24I : Et qu’est-ce que Dominique de Villepin a pensé du film ?
B. T. : Il a été une des premières personnes à le voir, question de politesse. Et il a beaucoup aimé. Je pense qu’il a commencé à se détendre au moment où Niels Arestrup dit à Raphaël Personnaz, « va montrer ton discours, le ministre l’attend. Et bonne chance à toi, Arthur ». Ça a beaucoup fait rire De Villepin. Je crois savoir par un ami, mais il ne l’a jamais dit, qu’il pense qu’on l’a filmé avec un poilounet trop de sobriété ! Il se voyait peut-être encore plus déjanté ! Mais je crois que ça aurait été une erreur dramatique parce qu’on est déjà à la limite de la crédibilité. Hubert Védrine m’avait aussi dit que dans la réalité, Villepin parlait plus fort que dans le film. Mais lui le voyait dans une réunion, dans des cadres fixes, espacés… nous on devait le suivre sur plusieurs mois, en 1h50 : la perception n’est pas la même. Et ça serait devenu faux. Thierry d’ailleurs l’avait compris et m’avait dit : « si je suis tout le temps en force, ça va devenir monotone ». Je pensais toujours à la définition que m’avait donnée le décorateur Alexandre Trauner sur Autour de Minuit : « l’art, c’est de la soustraction ». Il faut toujours faire un petit moins pour faire prendre conscience. Le plus fatigue et fait perdre contact avec la réalité. Mais oui, De Villepin l’a vu comme tous les autres ministres des Affaires Étrangères et tous ont endossé le film. Même Laurent Fabius qui a trouvé le film très bienveillant avec le quai d’Orsay et m’a seulement dit : « moi, je ne suis pas encore comme le Ministre, je n’arrive pas à faire s’envoler de feuilles ».

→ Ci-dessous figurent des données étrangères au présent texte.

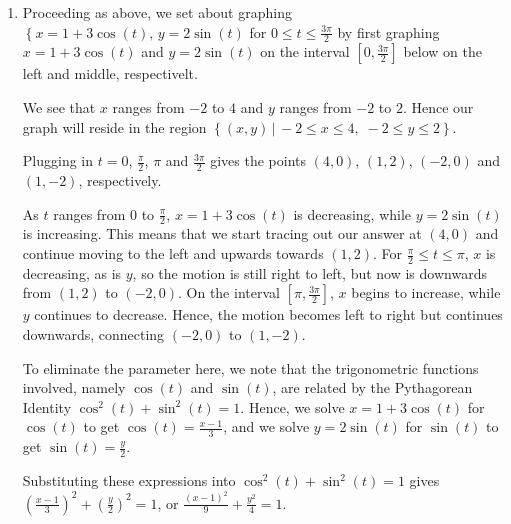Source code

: \documentclass{ximera}
\begin{document}
\begin{example}
\begin{explanation}
\begin{enumerate}
  
 
 We see that the parametrization given above traces out the portion of $y = \frac{1}{x}$ for $0< x \leq 1$ \textit{twice} as $t$ runs through the interval $(0,\pi)$ as indicated above on the right.



\item  Proceeding as above, we set about graphing $\left\{  x = 1 + 3\cos(t), \,  y =2\sin(t) \right.$ for $0 \leq t \leq \frac{3\pi}{2}$ by first graphing $x = 1 + 3\cos(t)$ and $y = 2\sin(t)$ on the interval $\left[0, \frac{3\pi}{2}\right]$ below on the left and middle, respectivelt.

 

 We see that $x$ ranges from $-2$ to $4$ and $y$ ranges from $-2$ to $2$.  Hence our graph will reside in the region $\left\{ (x,y) \, | \, -2 \leq x \leq 4, \;  -2 \leq y \leq 2 \right\}$.
 
  
 
  Plugging in $t = 0$, $\frac{\pi}{2}$, $\pi$ and $\frac{3\pi}{2}$ gives the points $(4,0)$, $(1,2)$, $(-2,0)$ and $(1,-2)$, respectively.  
  
   
  
  As $t$ ranges from $0$ to $\frac{\pi}{2}$, $x = 1 + 3\cos(t)$ is decreasing, while $y = 2\sin(t)$ is increasing.  This means that we start tracing out our answer at $(4,0)$ and continue moving to the left and upwards towards $(1,2)$.    For $\frac{\pi}{2} \leq t \leq \pi$, $x$ is decreasing, as is $y$, so the motion is still right to left, but now is downwards from $(1,2)$ to $(-2,0)$.   On the interval $\left[\pi, \frac{3\pi}{2}\right]$, $x$ begins to increase, while $y$ continues to decrease.  Hence, the motion becomes left to right but continues downwards, connecting $(-2,0)$ to $(1,-2)$. 
  
   
  
 To eliminate the parameter here, we note that the trigonometric functions involved, namely $\cos(t)$ and $\sin(t)$, are related by the Pythagorean Identity $\cos^{2}(t) + \sin^{2}(t) = 1$. Hence, we solve $x = 1+3\cos(t)$ for $\cos(t)$ to get $\cos(t) = \frac{x-1}{3}$, and we solve $y = 2\sin(t)$ for $\sin(t)$ to get $\sin(t) = \frac{y}{2}$. 
 
  
 
  Substituting these expressions into $\cos^{2}(t) + \sin^{2}(t) = 1$ gives $\left(\frac{x-1}{3}\right)^2 + \left(\frac{y}{2}\right)^2 = 1$, or $\frac{(x-1)^2}{9} + \frac{y^2}{4} = 1$. 
  
   
  

\end{enumerate}
\end{explanation}
\end{example}
\end{document}
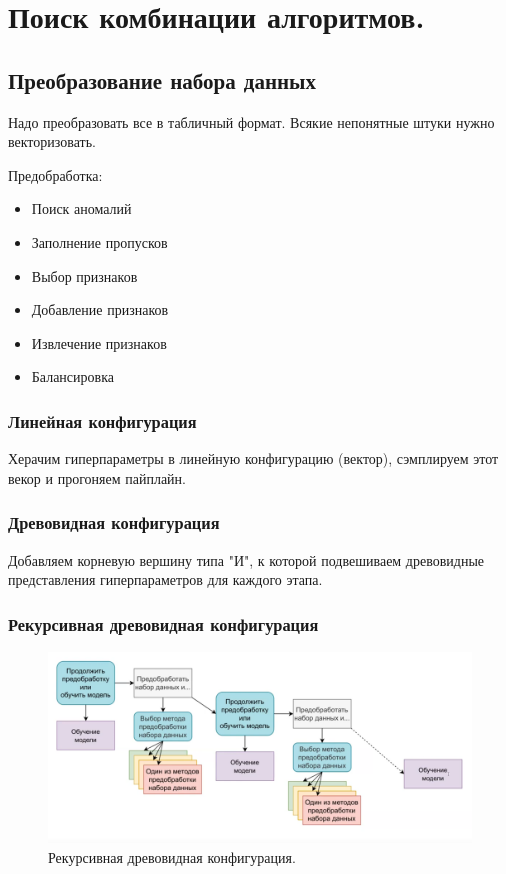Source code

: \section{Поиск комбинации алгоритмов.}

\subsection*{Преобразование набора данных}

Надо преобразовать все в табличный формат. Всякие непонятные
штуки нужно векторизовать.

Предобработка:
\begin{itemize}
    \item Поиск аномалий
    \item Заполнение пропусков
    \item Выбор признаков
    \item Добавление признаков
    \item Извлечение признаков
    \item Балансировка
\end{itemize}

\subsubsection*{Линейная конфигурация}

Херачим гиперпараметры в линейную конфигурацию (вектор),
сэмплируем этот векор и прогоняем пайплайн.

\subsubsection*{Древовидная конфигурация}

Добавляем корневую вершину типа "И", к которой подвешиваем
древовидные представления гиперпараметров для каждого этапа.

\subsubsection*{Рекурсивная древовидная конфигурация}

\begin{figure}[H]
	\centering
	\includegraphics[scale=0.3]{images/rectree}
	\caption{Рекурсивная древовидная конфигурация.}
\end{figure}

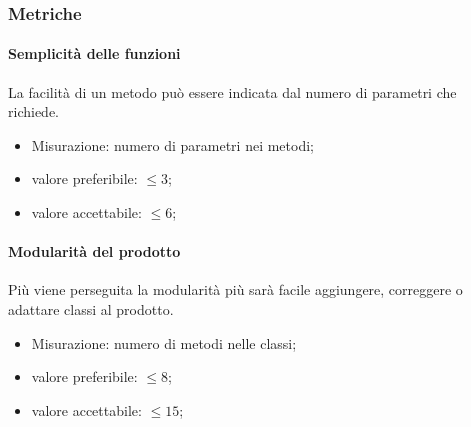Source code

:         \subsubsection{Metriche}
            \paragraph{Semplicità delle funzioni}
                La facilità di un metodo può essere indicata dal numero di parametri che richiede.
                \begin{itemize}
                    \item Misurazione: numero di parametri nei metodi;
                    \item valore preferibile: $\leq 3$;
                    \item valore accettabile: $\leq 6$;
                \end{itemize}
            \paragraph{Modularità del prodotto}
                Più viene perseguita la modularità più sarà facile aggiungere, correggere o adattare classi al prodotto\glo.
                \begin{itemize}
                    \item Misurazione: numero di metodi nelle classi;
                    \item valore preferibile: $\leq 8$;
                    \item valore accettabile: $\leq 15$;
                \end{itemize}
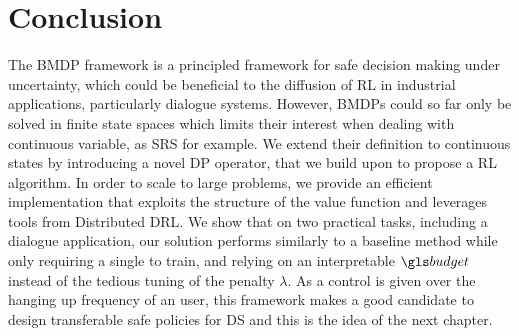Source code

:\section{Conclusion}
\label{sec:conclusion}
The \gls{BMDP} framework is a principled framework for safe decision making under uncertainty, which could be beneficial to the diffusion of \gls{RL} in industrial applications, particularly dialogue systems. However, \glspl{BMDP} could so far only be solved in finite state spaces which limits their interest when dealing with continuous variable, as \gls{SRS} for example. We extend their definition to continuous states by introducing a novel \gls{DP} operator, that we build upon to propose a \gls{RL} algorithm. In order to scale to large problems, we provide an efficient implementation that exploits the structure of the value function and leverages tools from Distributed \gls{DRL}. We show that on two practical tasks, including a dialogue application, our solution performs similarly to a baseline  method while only requiring a single  to train, and relying on an interpretable $\budget$ instead of the tedious tuning of the penalty $\lambda$. As a control is given over the hanging up frequency of an user, this framework makes a good candidate to design transferable safe policies for \gls{DS} and this is the idea of the next chapter.






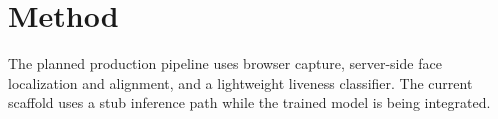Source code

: \section{Method}
The planned production pipeline uses browser capture, server-side face localization and alignment, and a lightweight liveness classifier. The current scaffold uses a stub inference path while the trained model is being integrated.
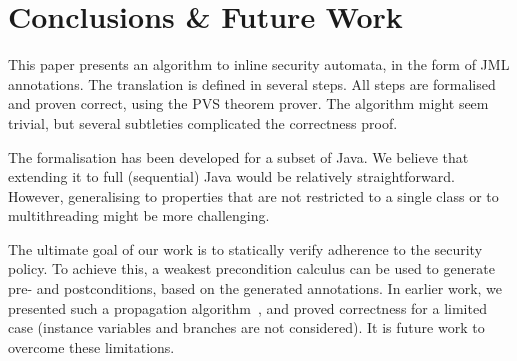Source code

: \section{Conclusions \& Future Work }\label{SecConcl}

This paper presents an algorithm to inline security automata, in the
form of JML annotations. The translation is defined in several
steps. All steps are formalised and proven correct, using the PVS
theorem prover. The algorithm might seem trivial, but several
subtleties complicated the correctness proof.


The formalisation has been developed for a subset of Java. We believe
that extending it to full (sequential) Java would be relatively
straightforward. However, generalising to properties that are not
restricted to a single class or to multithreading might be more
challenging.
%

The ultimate goal of our work is to statically verify adherence to the
security policy. To achieve this, a weakest precondition calculus can
be used to generate pre- and postconditions, based on the generated
\Set annotations. In earlier work, we presented such a
propagation algorithm~\cite{PavlovaBBHL04}, and proved correctness for
a limited case (instance variables and branches are not
considered). It is future work to overcome these limitations.

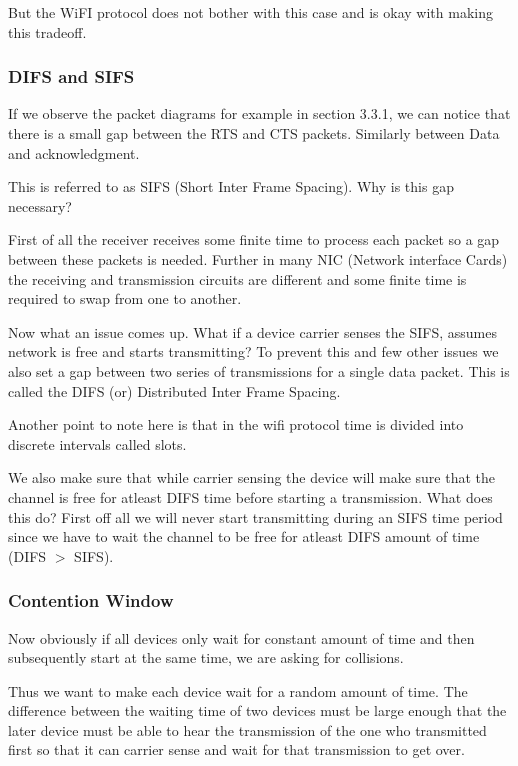 \documentclass[12pt]{article}
\begin{document}
But the WiFI protocol does not bother with this case and is okay with making this tradeoff. 


\subsubsection{DIFS and SIFS}

If we observe the packet diagrams for example in section 3.3.1, we can notice that there 
is a small gap between the RTS and CTS packets. Similarly between Data and acknowledgment. 

This is referred to as SIFS (Short Inter Frame Spacing). Why is this gap necessary? 

First of all the receiver receives some finite time to process each packet so a gap between these 
packets is needed. Further in many NIC (Network interface Cards) the receiving and 
transmission circuits are different and some finite time is required to swap from one to another.

Now what an issue comes up. What if a device carrier senses the SIFS, assumes network is free and starts transmitting? 
To prevent this and few other issues we also set a gap between two series of transmissions for a single 
data packet. This is called the DIFS (or) Distributed Inter Frame Spacing. 

Another point to note here is that in the wifi protocol time is divided into discrete intervals called slots. 

We also make sure that while carrier sensing the device will make sure that the channel is free for atleast DIFS time 
before starting a transmission. What does this do? First off all we will never start transmitting during an SIFS time period
since we have to wait the channel to be free for atleast DIFS amount of time (DIFS $>$ SIFS). 


\subsubsection{Contention Window}
Now obviously if all devices only wait for constant amount of time and then subsequently 
start at the same time, we are asking for collisions. 

Thus we want to make each device wait for a random amount of time. The difference between the waiting time of 
two devices must be large enough that the later device must be able to hear the transmission of the 
one who transmitted first so that it can carrier sense and wait for that transmission to get over. 
\end{document}
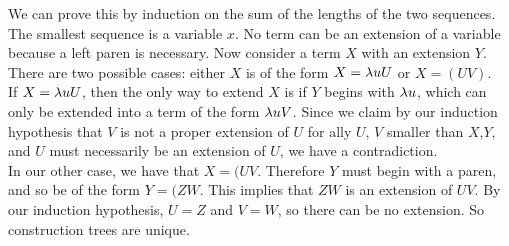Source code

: We can prove this by induction on the sum of the lengths of the two sequences. The smallest sequence is a variable $x$. No term can be an extension of a variable because a left paren is necessary. Now consider a term $X$ with an extension $Y$. There are two possible cases: either $X$ is of the form $X = \lambda uU$ or $X = (UV)$.\\

If $X = \lambda uU$, then the only way to extend $X$ is if $Y$ begins with $\lambda u$, which can only be extended into a term of the form $\lambda uV$. Since we claim by our induction hypothesis that $V$ is not a proper extension of $U$ for ally $U$, $V$ smaller than $X$,$Y$, and $U$ must necessarily be an extension of $U$, we have a contradiction.\\

In our other case, we have that $X = (UV$. Therefore $Y$ must begin with a paren, and so be of the form $Y = (ZW$. This implies that $ZW$ is an extension of $UV$. By our induction hypothesis, $U = Z$ and $V = W$, so there can be no extension. So construction trees are unique.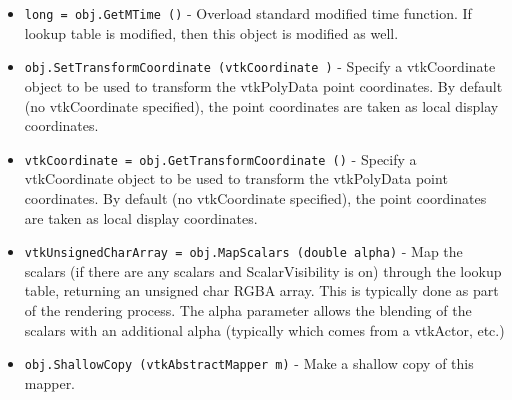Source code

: \begin{itemize}
\item  \verb|long = obj.GetMTime ()| -  Overload standard modified time function. If lookup table is modified,
 then this object is modified as well.

\item  \verb|obj.SetTransformCoordinate (vtkCoordinate )| -  Specify a vtkCoordinate object to be used to transform the vtkPolyData
 point coordinates. By default (no vtkCoordinate specified), the point 
 coordinates are taken as local display coordinates.

\item  \verb|vtkCoordinate = obj.GetTransformCoordinate ()| -  Specify a vtkCoordinate object to be used to transform the vtkPolyData
 point coordinates. By default (no vtkCoordinate specified), the point 
 coordinates are taken as local display coordinates.

\item  \verb|vtkUnsignedCharArray = obj.MapScalars (double alpha)| -  Map the scalars (if there are any scalars and ScalarVisibility is on)
 through the lookup table, returning an unsigned char RGBA array. This is
 typically done as part of the rendering process. The alpha parameter 
 allows the blending of the scalars with an additional alpha (typically
 which comes from a vtkActor, etc.)

\item  \verb|obj.ShallowCopy (vtkAbstractMapper m)| -  Make a shallow copy of this mapper.

\end{itemize}
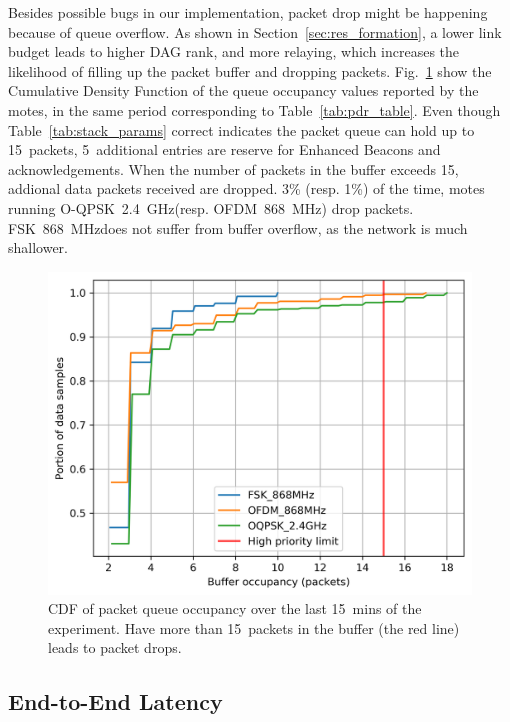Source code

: \documentclass[sensors,article,submit,moreauthors,pdftex]{Definitions/mdpi}
\newcommand{\fsk}           {FSK~868~MHz}
\newcommand{\oqpsk}         {O-QPSK~2.4~GHz}
\newcommand{\ofdm}          {OFDM~868~MHz}
\newcommand{\figwidth}      {0.85}
\begin{document}

Besides possible bugs in our implementation, packet drop might be happening because of queue overflow.
As shown in Section~\ref{sec:res_formation}, a lower link budget leads to higher DAG rank, and more relaying, which increases the likelihood of filling up the packet buffer and dropping packets.
Fig.~\ref{fig:maxBufferSize_cdf_plot_full_steady_15} show the Cumulative Density Function of the queue occupancy values reported by the motes, in the same period corresponding to Table~\ref{tab:pdr_table}.
Even though Table~\ref{tab:stack_params} correct indicates the packet queue can hold up to 15~packets, 5~additional entries are reserve for Enhanced Beacons and acknowledgements.
When the number of packets in the buffer exceeds 15, addional data packets received are dropped.
3\% (resp. 1\%) of the time, motes running \oqpsk (resp. \ofdm) drop packets.
\fsk does not suffer from buffer overflow, as the network is much shallower.

\begin{figure}
	\centering
	\includegraphics[width=\figwidth\columnwidth]{maxBufferSize_cdf_plot_full_steady_15}
	\caption{CDF of packet queue occupancy over the last 15~mins of the experiment. Have more than 15~packets in the buffer (the red line) leads to packet drops.}
    \label{fig:maxBufferSize_cdf_plot_full_steady_15}
\end{figure}

\subsection{End-to-End Latency}
\label{sec:res_latency}
\end{document}
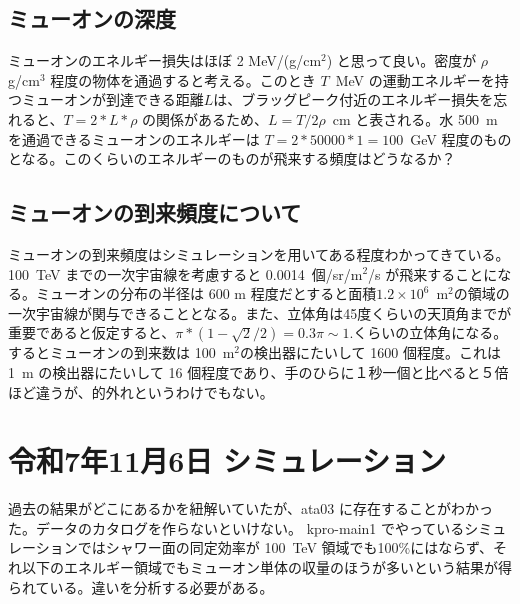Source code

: \subsection{ミューオンの深度}

ミューオンのエネルギー損失はほぼ 2 MeV/(g/cm$^{2}$) と思って良い。密度が $\rho$ g/cm$^{3}$ 程度の物体を通過すると考える。このとき $T$~MeV の運動エネルギーを持つミューオンが到達できる距離$L$は、ブラッグピーク付近のエネルギー損失を忘れると、$ T = 2 * L * \rho$ の関係があるため、$L = T / 2\rho$~cm と表される。水 500~m を通過できるミューオンのエネルギーは $T = 2 * 50000 * 1 = 100$~GeV 程度のものとなる。このくらいのエネルギーのものが飛来する頻度はどうなるか？

\subsection{ミューオンの到来頻度について}

ミューオンの到来頻度はシミュレーションを用いてある程度わかってきている。 100~TeV までの一次宇宙線を考慮すると 0.0014~個/sr/m$^{2}$/s が飛来することになる。ミューオンの分布の半径は 600 m 程度だとすると面積$1.2\times 10^{6}$~m$^{2}$の領域の一次宇宙線が関与できることとなる。また、立体角は45度くらいの天頂角までが重要であると仮定すると、$\pi*(1 - \sqrt{2}/2) = 0.3 \pi \sim 1$.くらいの立体角になる。するとミューオンの到来数は 100~m$^{2}$の検出器にたいして 1600 個程度。これは 1~m の検出器にたいして 16 個程度であり、手のひらに１秒一個と比べると５倍ほど違うが、的外れというわけでもない。


\section{令和7年11月6日 シミュレーション}

過去の結果がどこにあるかを紐解いていたが、ata03 に存在することがわかった。データのカタログを作らないといけない。
kpro-main1 でやっているシミュレーションではシャワー面の同定効率が 100~TeV 領域でも100\%にはならず、それ以下のエネルギー領域でもミューオン単体の収量のほうが多いという結果が得られている。違いを分析する必要がある。

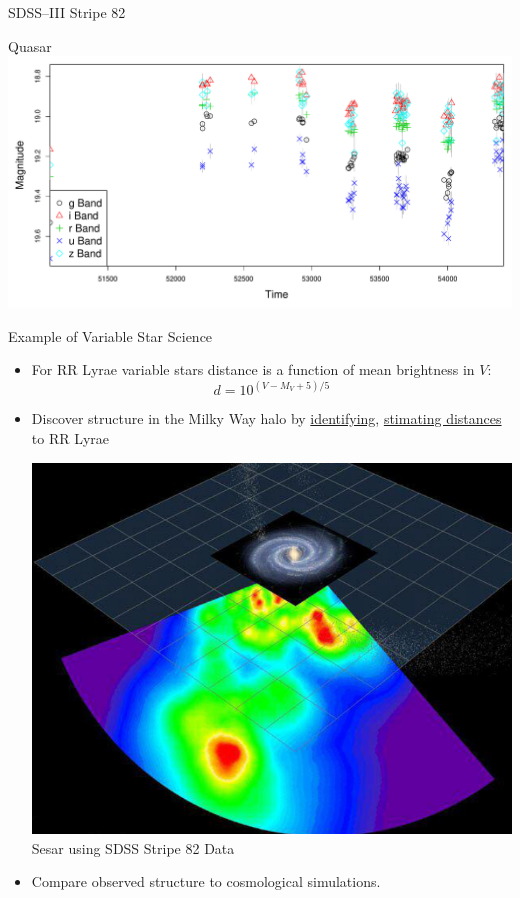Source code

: \documentclass[12pt]{beamer}
\begin{document}
\begin{frame}{SDSS--III Stripe 82 \cite{ivezic2007sloan}}
\begin{center}
Quasar\\
\includegraphics[scale=.15]{figs/unfolded_7904669.pdf}
\end{center}


\end{frame}


\begin{frame}{Example of Variable Star Science}
\begin{itemize}
\item For RR Lyrae variable stars distance is a function of mean brightness in $V$:
\begin{equation*}
d = 10^{(V-M_V +5)/5}
\end{equation*}
\item Discover structure in the Milky Way halo by \underline{identifying}, \underline{stimating distances} to RR Lyrae


\begin{center}
\includegraphics[scale=.2]{figs/sesar_map.png}\\
\footnotesize{Sesar \cite{sesar2010light} using SDSS Stripe 82 Data}
\end{center}

\item Compare observed structure to cosmological simulations.

\end{itemize}

\end{frame}
\end{document}

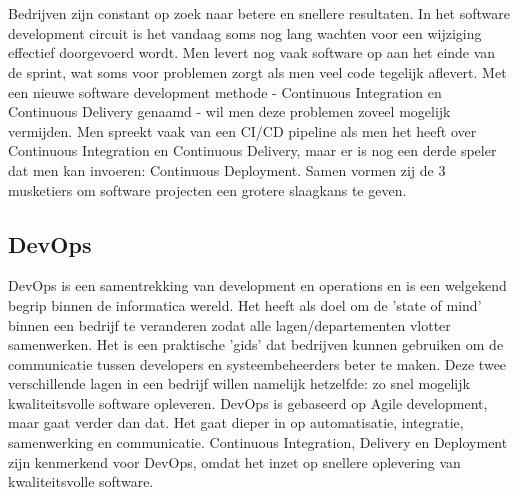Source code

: \chapter{}
\label{ch:stand-van-zaken}

Bedrijven zijn constant op zoek naar betere en snellere resultaten. In het software development circuit is het vandaag soms nog lang wachten voor een wijziging effectief doorgevoerd wordt. Men levert nog vaak software op aan het einde van de sprint, wat soms voor problemen zorgt als men veel code tegelijk aflevert. Met een nieuwe software development methode - Continuous Integration en Continuous Delivery genaamd - wil men deze problemen zoveel mogelijk vermijden. Men spreekt vaak van een CI/CD pipeline als men het heeft over Continuous Integration en Continuous Delivery, maar er is nog een derde speler dat men kan invoeren: Continuous Deployment. Samen vormen zij de 3 musketiers om software projecten een grotere slaagkans te geven.

\section{DevOps}
\label{sec:devops}
    DevOps is een samentrekking van development en operations en is een welgekend begrip binnen de informatica wereld. Het heeft als doel om de 'state of mind' binnen een bedrijf te veranderen zodat alle lagen/departementen vlotter samenwerken. Het is een praktische 'gids' dat bedrijven kunnen gebruiken om de communicatie tussen developers en systeembeheerders beter te maken. Deze twee verschillende lagen in een bedrijf willen namelijk hetzelfde: zo snel mogelijk kwaliteitsvolle software opleveren. DevOps is gebaseerd op Agile development, maar gaat verder dan dat. Het gaat dieper in op automatisatie, integratie, samenwerking en communicatie. 
    Continuous Integration, Delivery en Deployment zijn kenmerkend voor DevOps, omdat het inzet op snellere oplevering van kwaliteitsvolle software. ~\autocite{Riti2018}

24I : Vous assumez avec ce film ouvertement la comédie. Est-ce que cela a éclairé d’une nouvelle façon votre métier de cinéaste ?
B. T. : Oui ! Ça m’a aussi donné envie d’en faire une autre si je trouve un sujet ou un thème, même si je n’ai pas envie de me répéter. Ceci dit, ce que ça a fait, c’est me confirmer, même si ça a l’air très prétentieux, que j’arrivais bien à tenir le rythme d’un film et son énergie. Beaucoup de gags dans ce film dépendent d’un traitement de l’espace et du placement des personnages dans cet espace, et je crois que ça marche. C’était d’autant plus un défi que toute l’équipe, le chef opérateur, le monteur…, était composée de gens neufs pour me mettre dans l’obligation de convaincre et d’entraîner des gens nouveaux. Et ça, je crois que ça a bien réussi.
Propos recueillis par Helen Faradji le 4 mars 2014 à Montréal.